Below are some entries; write out each one of them exactly.

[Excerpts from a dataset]

==========

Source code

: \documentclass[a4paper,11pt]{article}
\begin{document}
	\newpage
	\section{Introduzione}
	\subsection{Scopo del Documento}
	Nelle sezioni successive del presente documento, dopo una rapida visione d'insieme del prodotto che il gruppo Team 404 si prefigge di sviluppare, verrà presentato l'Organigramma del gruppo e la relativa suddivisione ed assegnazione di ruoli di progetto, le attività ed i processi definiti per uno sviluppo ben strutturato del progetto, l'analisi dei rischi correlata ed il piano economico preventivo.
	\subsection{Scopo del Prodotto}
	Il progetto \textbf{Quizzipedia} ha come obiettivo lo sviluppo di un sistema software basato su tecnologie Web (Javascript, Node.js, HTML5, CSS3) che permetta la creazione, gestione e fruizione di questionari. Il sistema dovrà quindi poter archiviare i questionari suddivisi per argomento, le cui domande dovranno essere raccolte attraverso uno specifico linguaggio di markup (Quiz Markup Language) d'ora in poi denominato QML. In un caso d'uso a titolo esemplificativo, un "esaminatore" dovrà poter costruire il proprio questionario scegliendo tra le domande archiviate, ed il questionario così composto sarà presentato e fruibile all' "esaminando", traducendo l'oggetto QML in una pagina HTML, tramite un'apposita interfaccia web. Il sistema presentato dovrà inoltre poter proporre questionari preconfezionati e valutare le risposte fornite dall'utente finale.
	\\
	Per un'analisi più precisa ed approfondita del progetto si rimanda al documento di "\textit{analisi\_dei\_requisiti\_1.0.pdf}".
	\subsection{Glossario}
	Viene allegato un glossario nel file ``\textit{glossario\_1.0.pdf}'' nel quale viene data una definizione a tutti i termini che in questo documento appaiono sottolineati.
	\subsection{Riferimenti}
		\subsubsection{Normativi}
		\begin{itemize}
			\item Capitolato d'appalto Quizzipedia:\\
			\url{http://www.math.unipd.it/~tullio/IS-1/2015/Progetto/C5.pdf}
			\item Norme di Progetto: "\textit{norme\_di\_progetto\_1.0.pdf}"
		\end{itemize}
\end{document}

==========

◆ Exercise output:
Source code

: \documentclass[a4paper,11pt]{article}
\begin{document}
	\newpage
	\section{Introduzione}
	\subsection{Scopo del Documento}
	Nelle sezioni successive del presente documento, dopo una rapida visione d'insieme del prodotto che il gruppo Team 404 si prefigge di sviluppare, verrà presentato l'Organigramma del gruppo e la relativa suddivisione ed assegnazione di ruoli di progetto, le attività ed i processi definiti per uno sviluppo ben strutturato del progetto, l'analisi dei rischi correlata ed il piano economico preventivo.
	\subsection{Scopo del Prodotto}
	Il progetto \textbf{Quizzipedia} ha come obiettivo lo sviluppo di un sistema software basato su tecnologie Web (Javascript, Node.js, HTML5, CSS3) che permetta la creazione, gestione e fruizione di questionari. Il sistema dovrà quindi poter archiviare i questionari suddivisi per argomento, le cui domande dovranno essere raccolte attraverso uno specifico linguaggio di markup (Quiz Markup Language) d'ora in poi denominato QML. In un caso d'uso a titolo esemplificativo, un "esaminatore" dovrà poter costruire il proprio questionario scegliendo tra le domande archiviate, ed il questionario così composto sarà presentato e fruibile all' "esaminando", traducendo l'oggetto QML in una pagina HTML, tramite un'apposita interfaccia web. Il sistema presentato dovrà inoltre poter proporre questionari preconfezionati e valutare le risposte fornite dall'utente finale.
	\\
	Per un'analisi più precisa ed approfondita del progetto si rimanda al documento di "\textit{analisi\_dei\_requisiti\_1.0.pdf}".
	\subsection{Glossario}
	Viene allegato un glossario nel file ``\textit{glossario\_1.0.pdf}'' nel quale viene data una definizione a tutti i termini che in questo documento appaiono sottolineati.
	\subsection{Riferimenti}
		\subsubsection{Normativi}
		\begin{itemize}
			\item Capitolato d'appalto Quizzipedia:\\
			\url{http://www.math.unipd.it/~tullio/IS-1/2015/Progetto/C5.pdf}
			\item Norme di Progetto: "\textit{norme\_di\_progetto\_1.0.pdf}"
		\end{itemize}
\end{document}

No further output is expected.